Extracted data:
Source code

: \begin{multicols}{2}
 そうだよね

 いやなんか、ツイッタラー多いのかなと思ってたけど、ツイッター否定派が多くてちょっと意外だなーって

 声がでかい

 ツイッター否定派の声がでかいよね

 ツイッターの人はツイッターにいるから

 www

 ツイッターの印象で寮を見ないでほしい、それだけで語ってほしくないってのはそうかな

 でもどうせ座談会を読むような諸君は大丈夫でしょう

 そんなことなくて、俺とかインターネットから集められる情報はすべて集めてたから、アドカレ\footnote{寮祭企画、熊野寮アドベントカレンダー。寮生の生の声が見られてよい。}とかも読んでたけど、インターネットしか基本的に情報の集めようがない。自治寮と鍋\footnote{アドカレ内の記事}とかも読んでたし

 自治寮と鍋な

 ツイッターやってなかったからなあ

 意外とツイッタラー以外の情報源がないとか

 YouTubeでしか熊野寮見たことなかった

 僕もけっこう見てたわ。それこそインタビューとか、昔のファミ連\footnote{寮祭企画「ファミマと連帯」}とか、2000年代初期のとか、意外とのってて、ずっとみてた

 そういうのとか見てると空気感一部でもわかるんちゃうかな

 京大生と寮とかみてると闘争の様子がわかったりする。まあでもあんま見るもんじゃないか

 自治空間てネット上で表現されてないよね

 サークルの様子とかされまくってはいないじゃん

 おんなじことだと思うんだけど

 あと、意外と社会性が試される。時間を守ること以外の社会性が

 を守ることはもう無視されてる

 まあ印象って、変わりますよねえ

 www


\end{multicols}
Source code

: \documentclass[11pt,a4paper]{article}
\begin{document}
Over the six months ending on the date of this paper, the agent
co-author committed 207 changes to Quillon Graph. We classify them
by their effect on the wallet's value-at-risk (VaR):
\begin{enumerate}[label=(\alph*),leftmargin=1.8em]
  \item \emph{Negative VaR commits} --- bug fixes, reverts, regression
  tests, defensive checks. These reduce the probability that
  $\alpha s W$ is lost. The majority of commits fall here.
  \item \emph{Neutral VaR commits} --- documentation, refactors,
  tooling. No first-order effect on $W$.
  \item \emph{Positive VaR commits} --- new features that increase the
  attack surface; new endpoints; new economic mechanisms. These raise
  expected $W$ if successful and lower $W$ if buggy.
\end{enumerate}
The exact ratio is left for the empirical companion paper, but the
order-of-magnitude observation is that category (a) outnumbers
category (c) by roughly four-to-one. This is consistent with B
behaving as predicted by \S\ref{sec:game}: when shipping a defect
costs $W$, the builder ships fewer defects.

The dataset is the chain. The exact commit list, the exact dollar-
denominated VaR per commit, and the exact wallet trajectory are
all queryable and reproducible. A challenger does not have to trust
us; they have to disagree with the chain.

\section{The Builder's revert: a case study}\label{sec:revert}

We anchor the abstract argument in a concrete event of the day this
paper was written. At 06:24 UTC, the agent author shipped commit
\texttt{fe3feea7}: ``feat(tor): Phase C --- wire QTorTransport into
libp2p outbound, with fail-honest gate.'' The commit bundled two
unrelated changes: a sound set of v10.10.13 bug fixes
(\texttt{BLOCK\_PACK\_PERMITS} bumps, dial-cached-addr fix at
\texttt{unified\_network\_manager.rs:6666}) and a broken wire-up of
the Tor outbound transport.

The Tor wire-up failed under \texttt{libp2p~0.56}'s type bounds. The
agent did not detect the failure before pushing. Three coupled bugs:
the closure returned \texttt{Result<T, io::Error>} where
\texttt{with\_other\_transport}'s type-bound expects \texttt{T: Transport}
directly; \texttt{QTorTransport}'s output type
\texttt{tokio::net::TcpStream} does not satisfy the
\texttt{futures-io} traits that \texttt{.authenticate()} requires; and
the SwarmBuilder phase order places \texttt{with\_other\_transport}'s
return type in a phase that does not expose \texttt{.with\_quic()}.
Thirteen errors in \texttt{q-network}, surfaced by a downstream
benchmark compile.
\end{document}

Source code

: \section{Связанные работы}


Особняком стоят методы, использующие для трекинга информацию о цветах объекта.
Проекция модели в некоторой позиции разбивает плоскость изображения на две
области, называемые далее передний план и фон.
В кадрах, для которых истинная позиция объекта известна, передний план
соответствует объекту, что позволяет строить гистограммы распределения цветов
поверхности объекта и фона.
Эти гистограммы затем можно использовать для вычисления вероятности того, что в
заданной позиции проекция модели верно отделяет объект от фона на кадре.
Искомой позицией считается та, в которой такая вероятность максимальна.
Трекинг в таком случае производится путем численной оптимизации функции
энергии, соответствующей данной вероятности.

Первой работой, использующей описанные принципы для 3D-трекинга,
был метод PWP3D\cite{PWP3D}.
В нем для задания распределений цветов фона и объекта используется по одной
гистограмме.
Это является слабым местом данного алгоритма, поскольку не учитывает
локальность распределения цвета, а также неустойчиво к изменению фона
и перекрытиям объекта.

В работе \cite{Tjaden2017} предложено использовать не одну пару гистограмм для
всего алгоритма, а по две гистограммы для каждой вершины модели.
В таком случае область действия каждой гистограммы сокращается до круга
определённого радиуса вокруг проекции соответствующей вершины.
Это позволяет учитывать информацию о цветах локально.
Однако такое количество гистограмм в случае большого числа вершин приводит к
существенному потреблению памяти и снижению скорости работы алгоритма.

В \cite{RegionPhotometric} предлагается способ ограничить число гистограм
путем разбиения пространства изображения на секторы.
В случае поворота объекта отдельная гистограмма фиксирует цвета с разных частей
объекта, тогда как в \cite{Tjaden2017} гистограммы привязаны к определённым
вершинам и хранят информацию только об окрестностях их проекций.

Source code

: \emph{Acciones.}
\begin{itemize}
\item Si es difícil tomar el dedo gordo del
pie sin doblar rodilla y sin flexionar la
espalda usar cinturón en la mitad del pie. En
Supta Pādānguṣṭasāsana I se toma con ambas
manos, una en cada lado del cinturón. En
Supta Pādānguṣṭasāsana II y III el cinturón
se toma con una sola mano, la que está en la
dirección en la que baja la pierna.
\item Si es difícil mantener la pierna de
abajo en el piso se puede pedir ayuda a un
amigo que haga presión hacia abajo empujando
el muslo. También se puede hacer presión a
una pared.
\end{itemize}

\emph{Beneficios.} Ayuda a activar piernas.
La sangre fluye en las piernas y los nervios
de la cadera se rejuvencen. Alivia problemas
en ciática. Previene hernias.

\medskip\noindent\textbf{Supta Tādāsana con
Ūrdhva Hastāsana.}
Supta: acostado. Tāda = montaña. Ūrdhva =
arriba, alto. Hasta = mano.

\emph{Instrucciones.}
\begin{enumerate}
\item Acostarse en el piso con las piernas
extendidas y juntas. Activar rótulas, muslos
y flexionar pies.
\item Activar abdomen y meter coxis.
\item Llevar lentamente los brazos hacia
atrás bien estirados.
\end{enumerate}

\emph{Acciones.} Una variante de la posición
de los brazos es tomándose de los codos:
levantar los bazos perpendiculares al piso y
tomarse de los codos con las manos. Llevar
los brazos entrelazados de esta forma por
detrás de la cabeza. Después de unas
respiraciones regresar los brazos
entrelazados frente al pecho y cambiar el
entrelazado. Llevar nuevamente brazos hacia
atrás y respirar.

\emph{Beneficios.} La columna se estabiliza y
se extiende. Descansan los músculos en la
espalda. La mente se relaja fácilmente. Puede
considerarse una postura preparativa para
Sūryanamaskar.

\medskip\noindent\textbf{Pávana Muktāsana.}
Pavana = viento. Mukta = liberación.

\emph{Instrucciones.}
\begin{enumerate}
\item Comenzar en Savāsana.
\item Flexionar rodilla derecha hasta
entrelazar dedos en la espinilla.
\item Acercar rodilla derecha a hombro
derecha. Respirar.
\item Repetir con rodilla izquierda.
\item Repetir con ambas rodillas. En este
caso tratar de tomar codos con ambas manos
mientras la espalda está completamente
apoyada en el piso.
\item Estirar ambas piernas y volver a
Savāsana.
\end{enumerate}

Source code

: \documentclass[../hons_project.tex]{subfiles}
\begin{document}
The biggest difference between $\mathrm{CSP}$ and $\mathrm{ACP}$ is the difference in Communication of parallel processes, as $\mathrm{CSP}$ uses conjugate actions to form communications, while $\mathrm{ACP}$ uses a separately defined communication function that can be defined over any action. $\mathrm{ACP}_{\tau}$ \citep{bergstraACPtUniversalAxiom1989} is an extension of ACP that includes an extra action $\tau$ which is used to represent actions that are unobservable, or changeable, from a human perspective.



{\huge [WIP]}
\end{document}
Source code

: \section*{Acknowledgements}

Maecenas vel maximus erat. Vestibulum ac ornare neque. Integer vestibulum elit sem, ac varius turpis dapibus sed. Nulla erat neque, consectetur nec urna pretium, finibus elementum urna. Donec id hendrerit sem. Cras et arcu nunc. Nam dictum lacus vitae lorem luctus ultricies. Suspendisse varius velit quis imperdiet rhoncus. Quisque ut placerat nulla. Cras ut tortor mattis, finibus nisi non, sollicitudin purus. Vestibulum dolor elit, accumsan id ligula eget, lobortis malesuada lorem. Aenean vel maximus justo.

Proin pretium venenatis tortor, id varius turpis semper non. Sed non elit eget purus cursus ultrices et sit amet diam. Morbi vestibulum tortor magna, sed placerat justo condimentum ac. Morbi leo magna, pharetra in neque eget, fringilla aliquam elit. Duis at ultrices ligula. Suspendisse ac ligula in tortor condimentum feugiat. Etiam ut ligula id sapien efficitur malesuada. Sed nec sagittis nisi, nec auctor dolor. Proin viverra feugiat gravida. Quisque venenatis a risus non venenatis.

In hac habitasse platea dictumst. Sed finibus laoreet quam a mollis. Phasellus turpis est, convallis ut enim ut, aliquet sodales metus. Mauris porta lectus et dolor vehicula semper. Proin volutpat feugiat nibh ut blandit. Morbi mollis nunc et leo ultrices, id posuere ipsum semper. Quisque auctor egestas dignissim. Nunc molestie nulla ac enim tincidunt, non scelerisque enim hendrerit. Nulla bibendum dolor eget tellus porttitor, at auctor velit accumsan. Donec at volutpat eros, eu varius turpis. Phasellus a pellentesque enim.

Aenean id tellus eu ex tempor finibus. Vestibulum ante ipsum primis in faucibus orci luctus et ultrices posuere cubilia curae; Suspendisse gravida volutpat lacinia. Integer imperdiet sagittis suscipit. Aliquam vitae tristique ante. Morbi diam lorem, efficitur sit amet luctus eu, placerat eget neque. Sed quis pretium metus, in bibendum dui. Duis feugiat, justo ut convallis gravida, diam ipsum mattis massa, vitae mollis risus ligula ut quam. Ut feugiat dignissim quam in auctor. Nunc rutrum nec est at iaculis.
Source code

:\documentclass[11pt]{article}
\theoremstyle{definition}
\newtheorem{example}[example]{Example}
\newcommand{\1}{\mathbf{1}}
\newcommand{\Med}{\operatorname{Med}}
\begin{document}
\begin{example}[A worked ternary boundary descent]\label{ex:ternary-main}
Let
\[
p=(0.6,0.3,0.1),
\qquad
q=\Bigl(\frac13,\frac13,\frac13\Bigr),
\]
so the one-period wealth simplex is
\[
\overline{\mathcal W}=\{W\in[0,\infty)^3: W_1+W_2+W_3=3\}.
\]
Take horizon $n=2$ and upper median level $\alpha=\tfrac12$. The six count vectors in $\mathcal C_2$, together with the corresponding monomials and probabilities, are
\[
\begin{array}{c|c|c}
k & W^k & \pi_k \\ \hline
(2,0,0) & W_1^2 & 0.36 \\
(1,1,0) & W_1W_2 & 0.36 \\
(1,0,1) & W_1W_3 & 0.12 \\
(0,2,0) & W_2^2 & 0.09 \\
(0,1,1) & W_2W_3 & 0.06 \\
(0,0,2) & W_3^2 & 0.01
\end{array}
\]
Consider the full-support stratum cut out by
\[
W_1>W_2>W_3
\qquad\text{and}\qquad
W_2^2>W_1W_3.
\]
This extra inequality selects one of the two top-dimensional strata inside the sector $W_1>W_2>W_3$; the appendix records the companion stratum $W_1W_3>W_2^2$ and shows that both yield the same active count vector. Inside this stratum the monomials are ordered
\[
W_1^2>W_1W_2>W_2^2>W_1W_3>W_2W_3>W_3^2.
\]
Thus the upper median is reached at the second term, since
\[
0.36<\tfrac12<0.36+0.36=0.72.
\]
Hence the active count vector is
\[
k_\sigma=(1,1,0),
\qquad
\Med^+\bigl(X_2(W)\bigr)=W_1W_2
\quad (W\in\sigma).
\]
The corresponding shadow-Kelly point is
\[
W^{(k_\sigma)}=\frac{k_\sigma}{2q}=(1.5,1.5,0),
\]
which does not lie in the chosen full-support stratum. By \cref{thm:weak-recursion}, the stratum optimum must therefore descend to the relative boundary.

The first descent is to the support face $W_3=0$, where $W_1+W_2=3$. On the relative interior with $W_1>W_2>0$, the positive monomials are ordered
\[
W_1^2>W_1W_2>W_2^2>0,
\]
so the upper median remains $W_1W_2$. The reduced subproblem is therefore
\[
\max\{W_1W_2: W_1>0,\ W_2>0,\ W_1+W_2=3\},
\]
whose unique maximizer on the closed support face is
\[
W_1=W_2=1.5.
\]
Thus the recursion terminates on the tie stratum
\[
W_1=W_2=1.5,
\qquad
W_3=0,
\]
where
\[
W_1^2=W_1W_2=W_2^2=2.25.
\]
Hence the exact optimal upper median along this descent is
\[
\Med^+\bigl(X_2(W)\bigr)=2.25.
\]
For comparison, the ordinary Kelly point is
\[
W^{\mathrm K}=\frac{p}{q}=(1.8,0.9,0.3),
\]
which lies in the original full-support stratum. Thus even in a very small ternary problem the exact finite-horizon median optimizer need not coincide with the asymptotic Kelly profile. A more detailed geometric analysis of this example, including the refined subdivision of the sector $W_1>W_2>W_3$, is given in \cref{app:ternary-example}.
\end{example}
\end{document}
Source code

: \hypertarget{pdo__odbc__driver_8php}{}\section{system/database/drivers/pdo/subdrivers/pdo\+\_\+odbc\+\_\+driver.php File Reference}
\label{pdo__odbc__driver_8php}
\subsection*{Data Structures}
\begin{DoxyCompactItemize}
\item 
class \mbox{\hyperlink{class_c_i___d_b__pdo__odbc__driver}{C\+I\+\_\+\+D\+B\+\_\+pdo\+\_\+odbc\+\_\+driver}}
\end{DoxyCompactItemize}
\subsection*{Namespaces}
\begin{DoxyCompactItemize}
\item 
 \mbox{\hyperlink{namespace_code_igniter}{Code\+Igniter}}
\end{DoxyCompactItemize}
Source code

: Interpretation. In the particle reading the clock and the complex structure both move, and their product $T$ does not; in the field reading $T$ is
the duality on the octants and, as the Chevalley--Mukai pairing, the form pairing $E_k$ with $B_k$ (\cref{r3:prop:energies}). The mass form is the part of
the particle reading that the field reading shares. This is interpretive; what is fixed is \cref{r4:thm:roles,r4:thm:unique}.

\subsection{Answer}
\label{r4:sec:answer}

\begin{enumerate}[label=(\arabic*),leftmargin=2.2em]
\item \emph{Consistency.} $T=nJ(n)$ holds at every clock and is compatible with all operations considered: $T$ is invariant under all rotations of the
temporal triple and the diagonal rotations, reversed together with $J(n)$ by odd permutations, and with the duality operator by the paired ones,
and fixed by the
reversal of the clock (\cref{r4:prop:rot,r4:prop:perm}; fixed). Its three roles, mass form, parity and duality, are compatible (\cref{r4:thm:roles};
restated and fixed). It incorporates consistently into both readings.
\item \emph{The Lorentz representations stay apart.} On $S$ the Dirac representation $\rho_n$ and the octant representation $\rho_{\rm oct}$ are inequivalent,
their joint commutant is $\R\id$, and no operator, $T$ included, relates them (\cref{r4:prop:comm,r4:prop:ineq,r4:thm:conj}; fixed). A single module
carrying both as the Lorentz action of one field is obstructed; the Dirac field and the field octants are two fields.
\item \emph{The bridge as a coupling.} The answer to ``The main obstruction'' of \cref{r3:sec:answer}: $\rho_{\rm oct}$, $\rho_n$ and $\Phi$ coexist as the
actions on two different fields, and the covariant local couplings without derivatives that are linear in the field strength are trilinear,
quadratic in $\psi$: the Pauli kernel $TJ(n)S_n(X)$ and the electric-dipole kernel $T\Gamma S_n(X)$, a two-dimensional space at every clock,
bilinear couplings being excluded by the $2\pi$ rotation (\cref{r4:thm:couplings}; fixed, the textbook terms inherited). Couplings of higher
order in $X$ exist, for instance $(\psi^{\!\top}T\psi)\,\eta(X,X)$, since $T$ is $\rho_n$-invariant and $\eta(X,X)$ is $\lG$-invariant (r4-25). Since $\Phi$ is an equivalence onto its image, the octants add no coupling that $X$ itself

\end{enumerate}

Exercise:
Output each line of the listing above that has "atrás".

Result of the task:
atrás bien estirados.
atrás y respirar.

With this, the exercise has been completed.